A major part of my life at the moment is visiting hotels for an inspection. These can be fun or they cannot. It all depends on the person who is showing you around. Some actually enjoy their job and take great pride to make it as entertaining for you as it can be. Some others (who I shall not mention) try and make it a living hell, by reciting from the hotel pamphlet. I wish she would have just giving me the leaflet and let me be. That hour is lost forever. I cannot get it back.
Sometimes, but not so much in India as in Oman, we get hosted lunches or dinners. These can be fun also, but again it all depends on the person who is eating with you. One or two have been painful, but most have been really enjoyable.
We’ve also had in Oman as well as in India some unhosted lunches, where you are just plonked into an empty restaurant and given a menu to order from. I have learnt quickly that when we are at an unhosted meal, the food is going to be crap, and it generally always is.
I would say that the majority of people working in hotels in Oman are form India. Well Kerala to be precise. So all the food is really south Indian food. Excellent I say.
This is not just because the rich Omani’s will not work in these jobs, it’s just that they have figured out that that they do not know how to run hotels and cook Indian food that well. So they get in experts to do all these things for them. But the links between Oman and India have been going on for centuries. They have deep trading links, and a mutual respect is given from both sides. Yes a lot of Indians do the real crap jobs, but it’s not like the UAE here where they are treated like shit. All the Omanis I spoke to liked and respected the Indians there in Oman. Where as in the UAE, and Dubai to be precise they are not respected nor liked. They are there to do the crap jobs, and that’s it.
So Oman has been eating Indian food for centuries and it’s a bit like in England where Indian food has been taken over as the norm now. Except in Oman where it is sooooooo much better. We got to eat really good south Indian food every day. I was expecting to see a lot more middle eastern food as I know from Lebanon, Egypt etc, alas no. It’s Indian all the way.
Our first hosted lunch and for food it is still the best. The Chedi in Muscat. We were also staying there as well, and so far after nearly 4 weeks, it is still the best hotel I have stayed in.
After the tour of the hotel we were taken to the restaurant for lunch, now as it was my first day in Oman I opted for a traditional Middle Eastern mezze starter. All the usual suspects were there and tasted amazing. Now, Oman is well known for its fish, so a main of the grilled mixed seafood platter went down a real treat. The lobster tail was just so delicious. So moist and yummy. It’s not every day you get to eat lobster, so why not. Although I had just had it a few days before in Belgos. More on that at a later date.

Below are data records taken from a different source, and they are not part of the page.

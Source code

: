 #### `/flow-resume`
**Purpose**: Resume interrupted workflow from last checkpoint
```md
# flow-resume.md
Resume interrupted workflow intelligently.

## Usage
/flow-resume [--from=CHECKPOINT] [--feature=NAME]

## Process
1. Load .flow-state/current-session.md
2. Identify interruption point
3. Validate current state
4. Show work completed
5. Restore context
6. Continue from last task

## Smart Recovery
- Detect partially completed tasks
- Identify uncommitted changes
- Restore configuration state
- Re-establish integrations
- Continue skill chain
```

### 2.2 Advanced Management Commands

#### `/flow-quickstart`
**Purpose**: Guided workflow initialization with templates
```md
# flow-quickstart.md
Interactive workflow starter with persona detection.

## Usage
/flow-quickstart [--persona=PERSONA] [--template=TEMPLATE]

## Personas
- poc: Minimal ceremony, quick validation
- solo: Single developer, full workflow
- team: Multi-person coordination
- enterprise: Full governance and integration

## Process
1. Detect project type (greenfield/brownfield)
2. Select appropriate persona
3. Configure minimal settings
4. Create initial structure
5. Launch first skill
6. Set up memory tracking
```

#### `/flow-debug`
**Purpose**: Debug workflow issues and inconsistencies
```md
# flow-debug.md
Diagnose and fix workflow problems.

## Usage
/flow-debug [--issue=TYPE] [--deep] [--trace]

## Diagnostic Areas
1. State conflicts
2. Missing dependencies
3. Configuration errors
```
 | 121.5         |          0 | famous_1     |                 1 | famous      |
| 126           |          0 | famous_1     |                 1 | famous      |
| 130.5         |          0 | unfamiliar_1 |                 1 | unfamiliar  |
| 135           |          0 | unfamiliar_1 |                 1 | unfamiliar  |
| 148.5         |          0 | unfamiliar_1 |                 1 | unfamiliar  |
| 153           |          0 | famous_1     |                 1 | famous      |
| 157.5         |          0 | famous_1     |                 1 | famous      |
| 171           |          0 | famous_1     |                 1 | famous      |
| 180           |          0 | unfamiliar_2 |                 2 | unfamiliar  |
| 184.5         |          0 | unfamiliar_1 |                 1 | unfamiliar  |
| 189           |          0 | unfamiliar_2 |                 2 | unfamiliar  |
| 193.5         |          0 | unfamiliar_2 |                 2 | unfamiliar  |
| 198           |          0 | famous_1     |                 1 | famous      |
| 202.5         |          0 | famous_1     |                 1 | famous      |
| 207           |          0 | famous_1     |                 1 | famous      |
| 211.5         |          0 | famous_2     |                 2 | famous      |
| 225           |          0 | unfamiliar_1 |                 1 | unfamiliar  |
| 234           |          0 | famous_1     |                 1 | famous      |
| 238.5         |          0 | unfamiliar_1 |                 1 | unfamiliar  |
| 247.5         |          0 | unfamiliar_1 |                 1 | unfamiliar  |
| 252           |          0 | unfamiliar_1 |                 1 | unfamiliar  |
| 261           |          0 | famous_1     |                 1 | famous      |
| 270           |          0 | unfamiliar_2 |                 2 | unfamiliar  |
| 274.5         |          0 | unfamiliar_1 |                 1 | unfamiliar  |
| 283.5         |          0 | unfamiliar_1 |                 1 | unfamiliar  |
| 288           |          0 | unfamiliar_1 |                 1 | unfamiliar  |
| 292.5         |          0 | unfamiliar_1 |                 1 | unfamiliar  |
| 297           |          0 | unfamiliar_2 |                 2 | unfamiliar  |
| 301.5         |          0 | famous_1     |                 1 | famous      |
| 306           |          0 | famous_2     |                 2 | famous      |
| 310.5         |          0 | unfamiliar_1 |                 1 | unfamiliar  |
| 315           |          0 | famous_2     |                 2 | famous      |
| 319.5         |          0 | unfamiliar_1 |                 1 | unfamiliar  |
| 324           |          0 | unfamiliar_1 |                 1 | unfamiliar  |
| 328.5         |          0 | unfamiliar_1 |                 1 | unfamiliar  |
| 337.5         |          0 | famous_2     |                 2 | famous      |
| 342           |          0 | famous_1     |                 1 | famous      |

The most fun dinner was at the Hilton in Salalah. The food from the Sri Lankan chef was blinding. Melt in the mouth chicken tandoori. Oh My Gawd. It was so good. But the company of the sales manager and his assistant was just great. Really nice people and they were genuinely happy to be with us. Plus they comped our rather large bar bill afterwards. Gladly we were not drunk or that would have been bad. Very.
A few meals came as a bit of a surprise, these were from small roadside cafes, serving the local Omani’s and Indian expats. They were cheap and cheerful but were delish none the less.
It’s just polite to do the hotel visit before being invited to eat in their restaurants. But sometimes you are just wanting to go straight and eat and miss the hotel tour altogether.
In India it’s a different thing all together. The hotels generally do not do hosted events. Not the big ones anyhows, as they can survive without our custom. But the smaller hotels like the Shahpura House in Jaipur for example needs every bit of custom they can get. So they scratch your back we scratch theirs. That seems to be the Indian way of doing business. But I have to say the lunch they gave us was pretty fantastic. The Lal Maas was sublime. Not quite as red and fiery as it should be but pretty damn good none the less. The mutton (as they call goat) was melt in the mouth. The hotel was very nice as well, and worth praising for what it is even without the great food.
But to be honest I am getting rather fed up of hotel food. I miss the India I know. Those cheap eateries in the street that seem to give you the best food of all. I miss interacting with the locals and finding out how they prepare their dishes. In hotels the kitchen is right off limits, although I managed to sneak a quick chat with the head chef at the Anãnda Spa Resort. I so wanted to eat there, but we were only offered tea or coffee. Damn.
I am slowly heading to Nepal where a buffalo steak awaits me.